╭──

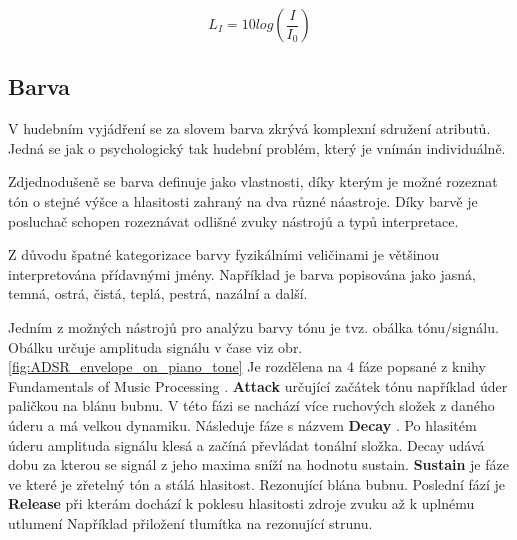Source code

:   \begin{equation}
    L_I = 10log(\frac{I}{I_0})
    \label{rov:hladina_intenzity}
  \end{equation}

  \subsection{Barva} \label{sec:Barva}

  V hudebním vyjádření se za slovem barva zkrývá komplexní sdružení atributů.
  Jedná se jak o psychologický tak hudební problém, který je vnímán individuálně\cite{The_perception_of_musical_timbre}.

  Zdjednodušeně se barva definuje jako vlastnosti, díky kterým je možné rozeznat tón o stejné výšce a hlasitosti zahraný na dva různé náastroje\cite{MULLER2014713}.
  Díky barvě je posluchač schopen rozeznávat odlišné zvuky nástrojů a typů interpretace.

  Z důvodu špatné kategorizace barvy fyzikálními veličinami je většinou interpretována přídavnými jmény.
  Například je barva popisována jako jasná, temná, ostrá, čistá, teplá, pestrá, nazální a další.

  Jedním z možných nástrojů pro analýzu barvy tónu je tvz. obálka tónu/signálu.
  Obálku určuje amplituda signálu v čase viz obr. \ref{fig:ADSR_envelope_on_piano_tone}
  Je rozdělena na 4 fáze popsané z knihy Fundamentals of Music Processing \cite{fundamental_of_music_processing}.
  \textbf{Attack } určující začátek tónu například úder paličkou na blánu bubnu.
  V této fázi se nachází více ruchových složek z daného úderu a má velkou dynamiku.
  Následuje fáze s názvem \textbf{Decay }.
  Po hlasitém úderu amplituda signálu klesá a začíná převládat tonální složka. Decay udává dobu za kterou se signál z jeho maxima sníží na hodnotu sustain.
  \textbf{Sustain } je fáze ve které je zřetelný tón a stálá hlasitost. Rezonující blána bubnu.
  Poslední fází je \textbf{Release } při kterám dochází k poklesu hlasitosti zdroje zvuku až k uplnému utlumení
  Například přiložení tlumítka na rezonující strunu.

╰──

■ THE TASK ■
Output exactly the lines above, from the one holding "Obálku určuje amplituda" through the end of the data, including the first and last.

■ OUTPUT OF THE EXERCISE ■
  Obálku určuje amplituda signálu v čase viz obr. \ref{fig:ADSR_envelope_on_piano_tone}
  Je rozdělena na 4 fáze popsané z knihy Fundamentals of Music Processing \cite{fundamental_of_music_processing}.
  \textbf{Attack } určující začátek tónu například úder paličkou na blánu bubnu.
  V této fázi se nachází více ruchových složek z daného úderu a má velkou dynamiku.
  Následuje fáze s názvem \textbf{Decay }.
  Po hlasitém úderu amplituda signálu klesá a začíná převládat tonální složka. Decay udává dobu za kterou se signál z jeho maxima sníží na hodnotu sustain.
  \textbf{Sustain } je fáze ve které je zřetelný tón a stálá hlasitost. Rezonující blána bubnu.
  Poslední fází je \textbf{Release } při kterám dochází k poklesu hlasitosti zdroje zvuku až k uplnému utlumení
  Například přiložení tlumítka na rezonující strunu.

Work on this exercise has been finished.